Sonntag, 7. Februar 2010

Die Lage in Nahost spitzt sich zu

Der iranische Praesident hat heute im Staatsfernsehen erklaert, dass er an die zustaendige Behoerde, die iranische Atomenergiebehoerde und deren Leiter Ali Achbar Salehi, die Weisung erteilt habe, das im Land vorhandene Uran bis zu 20% anzureichern. Nach Darstellung Ahmadinedschads hat Teheren dem Westen eine etwa zweimonatige Bedenkzeit fuer die Pruefung seiner Gegenvorschlaege gegeben, wonach Teheran die Weiteranreicherung selbst vornehmen werde.

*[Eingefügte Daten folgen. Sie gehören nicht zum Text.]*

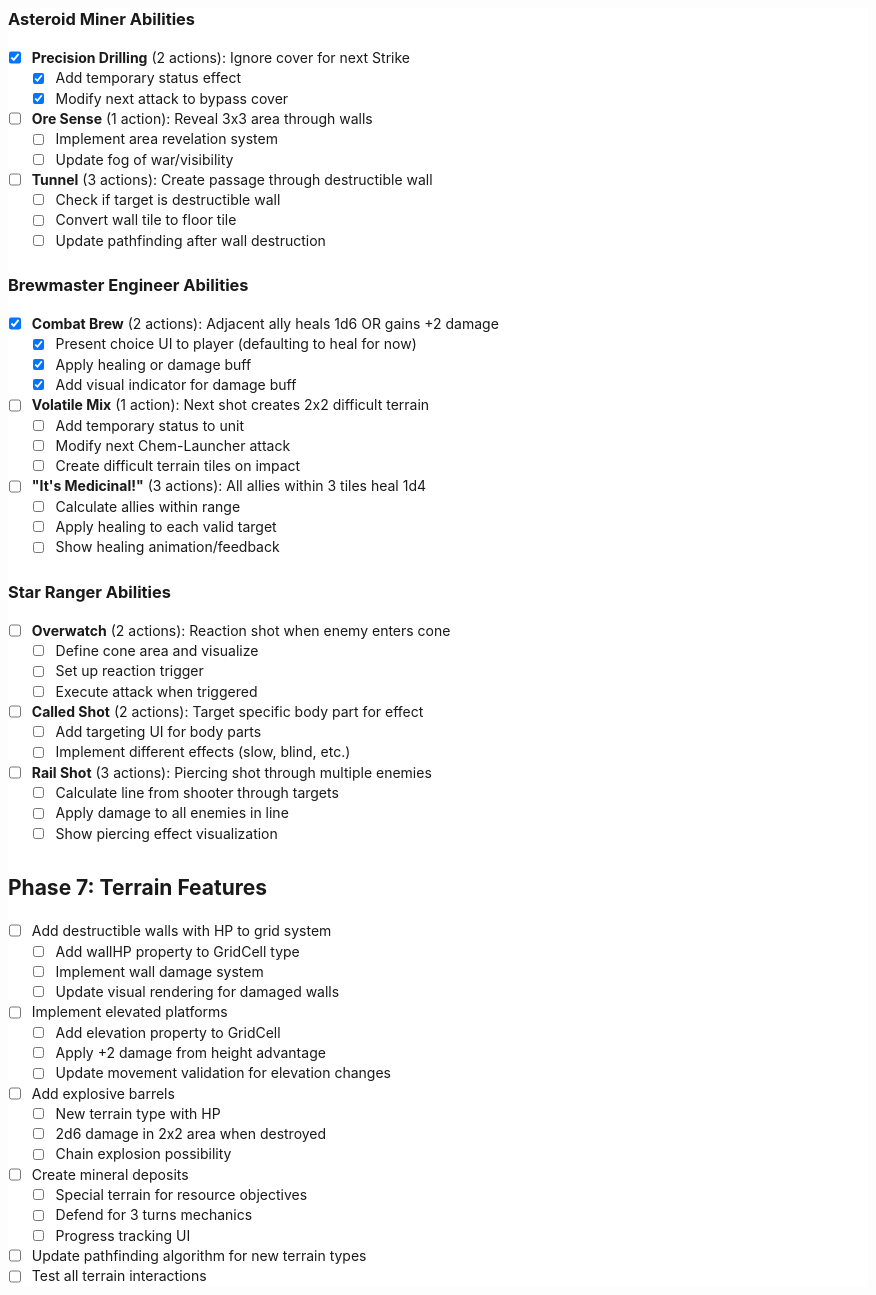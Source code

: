 
### Asteroid Miner Abilities  
- [x] **Precision Drilling** (2 actions): Ignore cover for next Strike
  - [x] Add temporary status effect
  - [x] Modify next attack to bypass cover
- [ ] **Ore Sense** (1 action): Reveal 3x3 area through walls
  - [ ] Implement area revelation system
  - [ ] Update fog of war/visibility
- [ ] **Tunnel** (3 actions): Create passage through destructible wall
  - [ ] Check if target is destructible wall
  - [ ] Convert wall tile to floor tile
  - [ ] Update pathfinding after wall destruction

### Brewmaster Engineer Abilities
- [x] **Combat Brew** (2 actions): Adjacent ally heals 1d6 OR gains +2 damage
  - [x] Present choice UI to player (defaulting to heal for now)
  - [x] Apply healing or damage buff
  - [x] Add visual indicator for damage buff
- [ ] **Volatile Mix** (1 action): Next shot creates 2x2 difficult terrain
  - [ ] Add temporary status to unit
  - [ ] Modify next Chem-Launcher attack
  - [ ] Create difficult terrain tiles on impact
- [ ] **"It's Medicinal!"** (3 actions): All allies within 3 tiles heal 1d4
  - [ ] Calculate allies within range
  - [ ] Apply healing to each valid target
  - [ ] Show healing animation/feedback

### Star Ranger Abilities
- [ ] **Overwatch** (2 actions): Reaction shot when enemy enters cone
  - [ ] Define cone area and visualize
  - [ ] Set up reaction trigger
  - [ ] Execute attack when triggered
- [ ] **Called Shot** (2 actions): Target specific body part for effect
  - [ ] Add targeting UI for body parts
  - [ ] Implement different effects (slow, blind, etc.)
- [ ] **Rail Shot** (3 actions): Piercing shot through multiple enemies
  - [ ] Calculate line from shooter through targets
  - [ ] Apply damage to all enemies in line
  - [ ] Show piercing effect visualization

## Phase 7: Terrain Features
- [ ] Add destructible walls with HP to grid system
  - [ ] Add wallHP property to GridCell type
  - [ ] Implement wall damage system
  - [ ] Update visual rendering for damaged walls
- [ ] Implement elevated platforms
  - [ ] Add elevation property to GridCell
  - [ ] Apply +2 damage from height advantage
  - [ ] Update movement validation for elevation changes
- [ ] Add explosive barrels
  - [ ] New terrain type with HP
  - [ ] 2d6 damage in 2x2 area when destroyed
  - [ ] Chain explosion possibility
- [ ] Create mineral deposits
  - [ ] Special terrain for resource objectives
  - [ ] Defend for 3 turns mechanics
  - [ ] Progress tracking UI
- [ ] Update pathfinding algorithm for new terrain types
- [ ] Test all terrain interactions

Da der Westen das Ultimatum verstreichen liess, fuehle sich Teheran frei, selbst zu handeln.
Diese Weisung erfolgte nur einen Tag spaeter, nachdem der Aussenminister des Landes Manutschehr Mottaki auf der Sicherheitskonferenz in Muenchen die iranische Bereitschaft bekraeftigte, den Vorschlag der “Sechser-Gruppe” in geaenderter Fassung anzunehmen. Zurecht hatte niemand auf dieses durchsichtige Manoever reagiert, der deutsche Aussenminister Westerwelle sprach von “Verzoegerungstaktik” und “taktischen Spielchen”.
Was die diplomatische Eskalation zwischen Israel und Syrien anbelangt, so verbirgt sich unter der Oberflaeche des verbalen Schlagabtauschs zwischen Damaskus und Jerusalem der letzten Tage viel mehr, als die persoenlichen Eitelkeiten, naemlich folgendes: laut Debka ist den israelischen Geheimdiensten bekannt geworden, dass Syrien die modernen, festtreibstoffgetriebenen Boden-Boden Raketen Fateh-110, jede 3t schwer und in der Lage einen 0,5t schweren Sprengkopf zu tragen, an die Hisbollah weitergegeben hat. Die Reichweite der Raketen betraegt 250 km, womit sich bei den Drohungen der Terrorarmee, man koennen alle Ziele in Israel angreifen, um keine leeren Worte handelt. Hinzu kommt, dass die Raketen auch chemische Sprengkoepfe tragen koennen, die in Syrien speziell fuer diesen Raketentyp entwickelt wurden. Israel hatte immer wieder Syrien davor gewarnt, die Terroristen mit diesen Waffen auszustatten, was anscheinend nichts gefruchtet hat. Daraufhin hat Israel ueber den spanischen Aussenminister Moratinos den Syrern mitteilen lassen, dass, sollte die Hisbollah diese Raketen gegen Israel einsetzen, die ZAHAL mit Angriffen auf militaerische und strategische Objekte auf syrischem Territorium reagieren werde. Genau danach haben der syrische Aussenminister Muallem und Praesident Assad angefangen, Hasstiraden auszustossen und Israel mit “Vernichtung” zu drohen. Darauf reagierten der israelische Aussenminister Liberman und Premier Netanjahu scharf, Liberman drohte, dass Baschar Assad nach dem verlorenen Krieg, im Unterschied zu seinem Vater Hafez, auch seine Macht verlieren wuerde. Waehrend die syrischen Fuehrer im eigenen Land – sehr verwundelrich – keinerlei Kritik fuer Ihre Handlungen ernteten, brach bei der israelischen Linken eine tollwuetige Hysterie aus, die Liberman als “Kriegstreber” darstellen liess und seinen Ruecktritt forderte. Indes wird die Situation an der syrischen Front von seinem Vorgesetzten Netanjahu und dem Verteidigungsminister Ehud Barak nicht anders eingeschaetzt. Syrien bildet zudem die Hisbollah-Milizen bei der Bedienung der SA-1 und SA-6 Raketenkomplexe aus. Sollten sich auch diese in den Haenden der Hisbollah wiederfinden, bricht ein Krieg aus. Diese Botschaft Israels ist vom US-Gesandten Mitchell dem Assad-Regime uebergeben worden. Die mobilen und chemiewaffenfaehigen Fateh-110 gelten aber als viel gefaehrlicher (auf dem Foto).